═════ Source records ═════

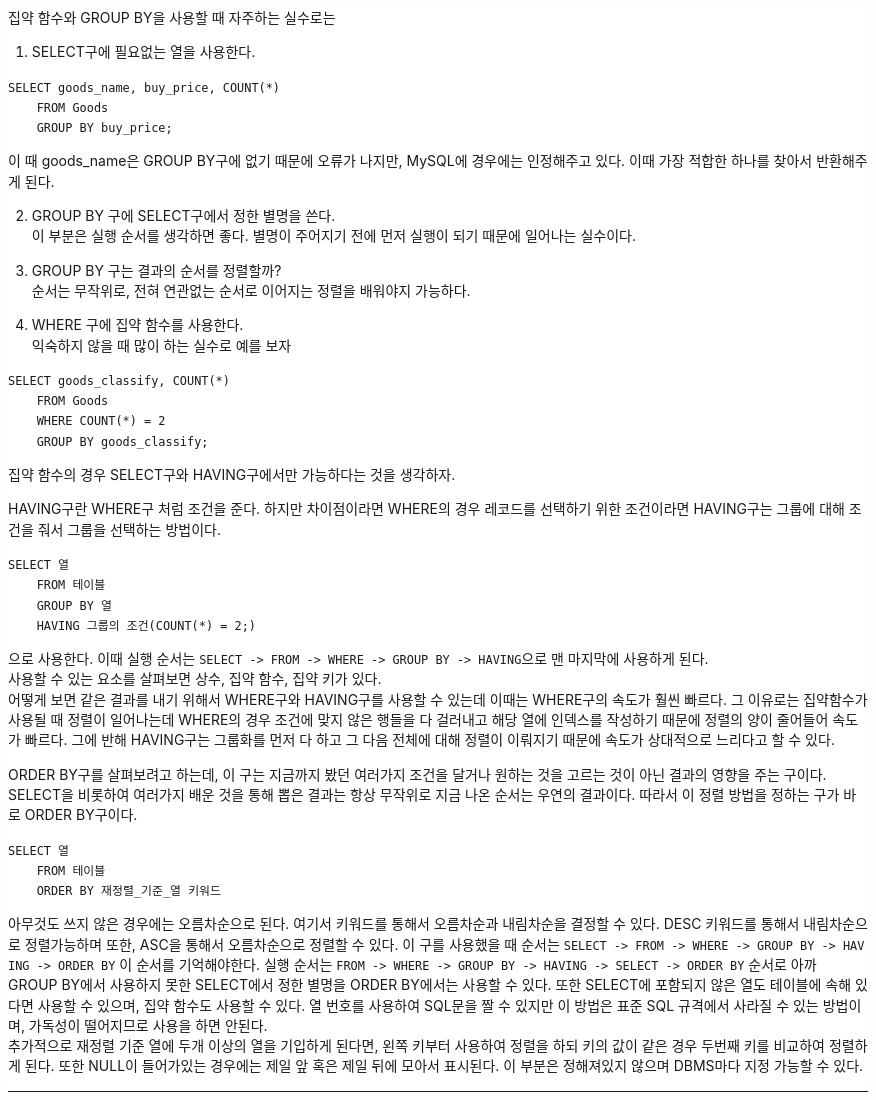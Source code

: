 집약 함수와 GROUP BY을 사용할 때 자주하는 실수로는  
1) SELECT구에 필요없는 열을 사용한다.  
```
SELECT goods_name, buy_price, COUNT(*)
	FROM Goods
	GROUP BY buy_price;
```
이 때 goods_name은 GROUP BY구에 없기 때문에 오류가 나지만, MySQL에 경우에는 인정해주고 있다. 이때 가장 적합한 하나를 찾아서 반환해주게 된다.  

2) GROUP BY 구에 SELECT구에서 정한 별명을 쓴다.  
이 부분은 실행 순서를 생각하면 좋다. 별명이 주어지기 전에 먼저 실행이 되기 때문에 일어나는 실수이다.  

3) GROUP BY 구는 결과의 순서를 정렬할까?  
순서는 무작위로, 전혀 연관없는 순서로 이어지는 정렬을 배워야지 가능하다.  

4) WHERE 구에 집약 함수를 사용한다.  
익숙하지 않을 때 많이 하는 실수로 예를 보자  
```
SELECT goods_classify, COUNT(*)
	FROM Goods
	WHERE COUNT(*) = 2
	GROUP BY goods_classify;
```
집약 함수의 경우 SELECT구와 HAVING구에서만 가능하다는 것을 생각하자.  

HAVING구란 WHERE구 처럼 조건을 준다. 하지만 차이점이라면 WHERE의 경우 레코드를 선택하기 위한 조건이라면 HAVING구는 그룹에 대해 조건을 줘서 그룹을 선택하는 방법이다.  
```
SELECT 열
	FROM 테이블
	GROUP BY 열
	HAVING 그룹의 조건(COUNT(*) = 2;)
```
으로 사용한다. 이때 실행 순서는 `SELECT -> FROM -> WHERE -> GROUP BY -> HAVING`으로 맨 마지막에 사용하게 된다.  
사용할 수 있는 요소를 살펴보면 상수, 집약 함수, 집약 키가 있다.  
어떻게 보면 같은 결과를 내기 위해서 WHERE구와 HAVING구를 사용할 수 있는데 이때는 WHERE구의 속도가 훨씬 빠르다. 그 이유로는 집약함수가 사용될 때 정렬이 일어나는데 WHERE의 경우 조건에 맞지 않은 행들을 다 걸러내고 해당 열에 인덱스를 작성하기 때문에 정렬의 양이 줄어들어 속도가 빠르다. 그에 반해 HAVING구는 그룹화를 먼저 다 하고 그 다음 전체에 대해 정렬이 이뤄지기 때문에 속도가 상대적으로 느리다고 할 수 있다.  

ORDER BY구를 살펴보려고 하는데, 이 구는 지금까지 봤던 여러가지 조건을 달거나 원하는 것을 고르는 것이 아닌 결과의 영향을 주는 구이다. SELECT을 비롯하여 여러가지 배운 것을 통해 뽑은 결과는 항상 무작위로 지금 나온 순서는 우연의 결과이다. 따라서 이 정렬 방법을 정하는 구가 바로 ORDER BY구이다.  
```
SELECT 열
	FROM 테이블
	ORDER BY 재정렬_기준_열 키워드
```
아무것도 쓰지 않은 경우에는 오름차순으로 된다. 여기서 키워드를 통해서 오름차순과 내림차순을 결정할 수 있다. DESC 키워드를 통해서 내림차순으로 정렬가능하며 또한, ASC을 통해서 오름차순으로 정렬할 수 있다. 이 구를 사용했을 때 순서는 `SELECT -> FROM -> WHERE -> GROUP BY -> HAVING -> ORDER BY` 이 순서를 기억해야한다. 실행 순서는 `FROM -> WHERE -> GROUP BY -> HAVING -> SELECT -> ORDER BY` 순서로 아까 GROUP BY에서 사용하지 못한 SELECT에서 정한 별명을 ORDER BY에서는 사용할 수 있다. 또한 SELECT에 포함되지 않은 열도 테이블에 속해 있다면 사용할 수 있으며, 집약 함수도 사용할 수 있다. 열 번호를 사용하여 SQL문을 짤 수 있지만 이 방법은 표준 SQL 규격에서 사라질 수 있는 방법이며, 가독성이 떨어지므로 사용을 하면 안된다.  
추가적으로 재정렬 기준 열에 두개 이상의 열을 기입하게 된다면, 왼쪽 키부터 사용하여 정렬을 하되 키의 값이 같은 경우 두번째 키를 비교하여 정렬하게 된다. 또한 NULL이 들어가있는 경우에는 제일 앞 혹은 제일 뒤에 모아서 표시된다. 이 부분은 정해져있지 않으며 DBMS마다 지정 가능할 수 있다.  

---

═════

Task prompt - Take the data above and set it down exactly, images excluded.

Exercise output -
Source code

: 집약 함수와 GROUP BY을 사용할 때 자주하는 실수로는  
1) SELECT구에 필요없는 열을 사용한다.  
```
SELECT goods_name, buy_price, COUNT(*)
	FROM Goods
	GROUP BY buy_price;
```
이 때 goods_name은 GROUP BY구에 없기 때문에 오류가 나지만, MySQL에 경우에는 인정해주고 있다. 이때 가장 적합한 하나를 찾아서 반환해주게 된다.  

2) GROUP BY 구에 SELECT구에서 정한 별명을 쓴다.  
이 부분은 실행 순서를 생각하면 좋다. 별명이 주어지기 전에 먼저 실행이 되기 때문에 일어나는 실수이다.  

3) GROUP BY 구는 결과의 순서를 정렬할까?  
순서는 무작위로, 전혀 연관없는 순서로 이어지는 정렬을 배워야지 가능하다.  

4) WHERE 구에 집약 함수를 사용한다.  
익숙하지 않을 때 많이 하는 실수로 예를 보자  
```
SELECT goods_classify, COUNT(*)
	FROM Goods
	WHERE COUNT(*) = 2
	GROUP BY goods_classify;
```
집약 함수의 경우 SELECT구와 HAVING구에서만 가능하다는 것을 생각하자.  

HAVING구란 WHERE구 처럼 조건을 준다. 하지만 차이점이라면 WHERE의 경우 레코드를 선택하기 위한 조건이라면 HAVING구는 그룹에 대해 조건을 줘서 그룹을 선택하는 방법이다.  
```
SELECT 열
	FROM 테이블
	GROUP BY 열
	HAVING 그룹의 조건(COUNT(*) = 2;)
```
으로 사용한다. 이때 실행 순서는 `SELECT -> FROM -> WHERE -> GROUP BY -> HAVING`으로 맨 마지막에 사용하게 된다.  
사용할 수 있는 요소를 살펴보면 상수, 집약 함수, 집약 키가 있다.  
어떻게 보면 같은 결과를 내기 위해서 WHERE구와 HAVING구를 사용할 수 있는데 이때는 WHERE구의 속도가 훨씬 빠르다. 그 이유로는 집약함수가 사용될 때 정렬이 일어나는데 WHERE의 경우 조건에 맞지 않은 행들을 다 걸러내고 해당 열에 인덱스를 작성하기 때문에 정렬의 양이 줄어들어 속도가 빠르다. 그에 반해 HAVING구는 그룹화를 먼저 다 하고 그 다음 전체에 대해 정렬이 이뤄지기 때문에 속도가 상대적으로 느리다고 할 수 있다.  

ORDER BY구를 살펴보려고 하는데, 이 구는 지금까지 봤던 여러가지 조건을 달거나 원하는 것을 고르는 것이 아닌 결과의 영향을 주는 구이다. SELECT을 비롯하여 여러가지 배운 것을 통해 뽑은 결과는 항상 무작위로 지금 나온 순서는 우연의 결과이다. 따라서 이 정렬 방법을 정하는 구가 바로 ORDER BY구이다.  
```
SELECT 열
	FROM 테이블
	ORDER BY 재정렬_기준_열 키워드
```
아무것도 쓰지 않은 경우에는 오름차순으로 된다. 여기서 키워드를 통해서 오름차순과 내림차순을 결정할 수 있다. DESC 키워드를 통해서 내림차순으로 정렬가능하며 또한, ASC을 통해서 오름차순으로 정렬할 수 있다. 이 구를 사용했을 때 순서는 `SELECT -> FROM -> WHERE -> GROUP BY -> HAVING -> ORDER BY` 이 순서를 기억해야한다. 실행 순서는 `FROM -> WHERE -> GROUP BY -> HAVING -> SELECT -> ORDER BY` 순서로 아까 GROUP BY에서 사용하지 못한 SELECT에서 정한 별명을 ORDER BY에서는 사용할 수 있다. 또한 SELECT에 포함되지 않은 열도 테이블에 속해 있다면 사용할 수 있으며, 집약 함수도 사용할 수 있다. 열 번호를 사용하여 SQL문을 짤 수 있지만 이 방법은 표준 SQL 규격에서 사라질 수 있는 방법이며, 가독성이 떨어지므로 사용을 하면 안된다.  
추가적으로 재정렬 기준 열에 두개 이상의 열을 기입하게 된다면, 왼쪽 키부터 사용하여 정렬을 하되 키의 값이 같은 경우 두번째 키를 비교하여 정렬하게 된다. 또한 NULL이 들어가있는 경우에는 제일 앞 혹은 제일 뒤에 모아서 표시된다. 이 부분은 정해져있지 않으며 DBMS마다 지정 가능할 수 있다.  

---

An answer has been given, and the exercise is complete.